= William Partridge (soldier) =

William Partridge was born in Ross-on-Wye, Herefordshire on 27 June 1858. William moved to Blaina, Monmouthshire when he was a young boy with his parents. He enlisted into the 24th Regiment of Foot at Newport on 7 June 1877 having previously served in the Royal Monmouthshire Militia.

== From Blaina to South Africa ==

William was one of a draft that joined the 2/24th in South Africa in July 1878. In January 1879, he was one of the small garrison at Rorke's Drift which held out from over 12 hours when the mission station was attacked by a Zulu force of 4,500 warriors.
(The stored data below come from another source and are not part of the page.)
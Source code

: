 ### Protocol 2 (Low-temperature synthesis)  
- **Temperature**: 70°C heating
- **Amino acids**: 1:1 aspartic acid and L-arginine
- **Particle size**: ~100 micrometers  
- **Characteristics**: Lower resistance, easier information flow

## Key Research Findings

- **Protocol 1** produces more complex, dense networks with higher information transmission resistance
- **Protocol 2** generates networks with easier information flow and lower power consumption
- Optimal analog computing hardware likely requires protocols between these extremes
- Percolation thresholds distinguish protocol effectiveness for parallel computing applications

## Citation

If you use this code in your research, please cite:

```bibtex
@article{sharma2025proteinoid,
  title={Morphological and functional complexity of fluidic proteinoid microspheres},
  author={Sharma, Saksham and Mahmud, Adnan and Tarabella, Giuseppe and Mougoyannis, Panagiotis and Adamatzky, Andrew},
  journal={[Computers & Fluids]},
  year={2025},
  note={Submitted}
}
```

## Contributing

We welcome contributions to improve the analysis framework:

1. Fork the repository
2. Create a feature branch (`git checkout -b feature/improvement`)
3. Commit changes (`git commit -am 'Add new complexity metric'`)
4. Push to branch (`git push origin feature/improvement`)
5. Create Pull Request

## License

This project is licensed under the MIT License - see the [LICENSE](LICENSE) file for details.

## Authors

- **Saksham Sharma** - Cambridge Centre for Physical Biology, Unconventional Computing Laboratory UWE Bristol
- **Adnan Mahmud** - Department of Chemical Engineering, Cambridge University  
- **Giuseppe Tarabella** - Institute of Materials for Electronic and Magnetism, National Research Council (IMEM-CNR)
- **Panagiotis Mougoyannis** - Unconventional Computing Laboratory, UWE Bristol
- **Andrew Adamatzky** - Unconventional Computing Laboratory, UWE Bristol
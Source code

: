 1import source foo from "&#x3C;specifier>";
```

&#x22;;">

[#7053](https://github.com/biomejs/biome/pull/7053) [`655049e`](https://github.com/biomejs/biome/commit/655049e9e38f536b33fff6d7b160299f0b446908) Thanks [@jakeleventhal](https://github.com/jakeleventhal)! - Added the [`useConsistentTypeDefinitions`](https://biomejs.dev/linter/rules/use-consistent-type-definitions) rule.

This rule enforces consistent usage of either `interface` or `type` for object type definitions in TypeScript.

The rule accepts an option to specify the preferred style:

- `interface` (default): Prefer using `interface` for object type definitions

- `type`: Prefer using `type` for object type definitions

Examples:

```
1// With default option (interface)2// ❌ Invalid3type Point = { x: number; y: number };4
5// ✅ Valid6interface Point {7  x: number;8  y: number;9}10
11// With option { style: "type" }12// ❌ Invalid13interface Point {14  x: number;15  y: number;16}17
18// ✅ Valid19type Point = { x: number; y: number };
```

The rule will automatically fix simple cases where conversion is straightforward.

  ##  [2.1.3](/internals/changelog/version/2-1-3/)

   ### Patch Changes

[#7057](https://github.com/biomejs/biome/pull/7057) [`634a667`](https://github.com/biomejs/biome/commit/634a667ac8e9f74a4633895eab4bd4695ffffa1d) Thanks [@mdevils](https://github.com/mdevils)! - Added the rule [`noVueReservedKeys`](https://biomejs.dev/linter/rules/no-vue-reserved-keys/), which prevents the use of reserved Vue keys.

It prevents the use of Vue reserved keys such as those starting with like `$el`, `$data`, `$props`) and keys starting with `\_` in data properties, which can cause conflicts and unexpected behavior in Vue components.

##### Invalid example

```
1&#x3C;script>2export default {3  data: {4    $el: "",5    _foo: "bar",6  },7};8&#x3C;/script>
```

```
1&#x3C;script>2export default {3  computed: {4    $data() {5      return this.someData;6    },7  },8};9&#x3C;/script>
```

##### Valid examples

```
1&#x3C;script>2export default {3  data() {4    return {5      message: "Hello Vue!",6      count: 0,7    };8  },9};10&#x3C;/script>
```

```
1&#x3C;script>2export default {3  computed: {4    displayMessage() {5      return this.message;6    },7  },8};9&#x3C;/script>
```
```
Following the end of the Zulu war, William remained with the 2nd Battalion when it moved to Gibraltar, but was soon back in Great Britain.

== Marriage ==

Whilst at the Regimental Depot in Brecon, William met, and in November 1880 married, local girl Mary Reeves. Mary was the sister to Sarah Reeves who in 1876 had married Corporal William Wilson Allen – Corporal Allen was awarded a Victoria Cross for his actions at Rorke's Drift.

== Service and later life ==

William Partridge was medically discharged with a pension from the army in November 1881. On 16 April 1930, he died at Blaina, aged 71 years.

== Memorial ==

William Partridge was buried at Blaina Cemetery in sunken ground, the plot is marked by a simple wooden cross, which was made by his great-grandson on discovering his resting place 10 years ago. On 21 September 2008 the grave was rededicated with a headstone which donated by Co-Operative Funeral Care.

A service at St. Peter's Parish Church, Blaina, was followed by a march to Blaina cemetery, the parade was led by the Regimental band of the Royal Welsh with Royal British Legion standard bearers, 1879 Group Living History Company, and members of the Partridge Family in attendance. At an emotional graveside ceremony Beaufort Choir, accompanied by the band of the Royal Welsh, sang Men of Harlech. The Last Post and a gunfire salute from Martini-Henry rifles, the same type as those used at Rorke’s Drift, concluded the ceremonies.

The services were organised by the Royal Welsh Regiment, Blaina Royal British Legion and Blaina Communities First. Present was his last surviving direct descendant grandson William Arthur Coles (Second World War veteran) and great-great-grandson Khi Burgess.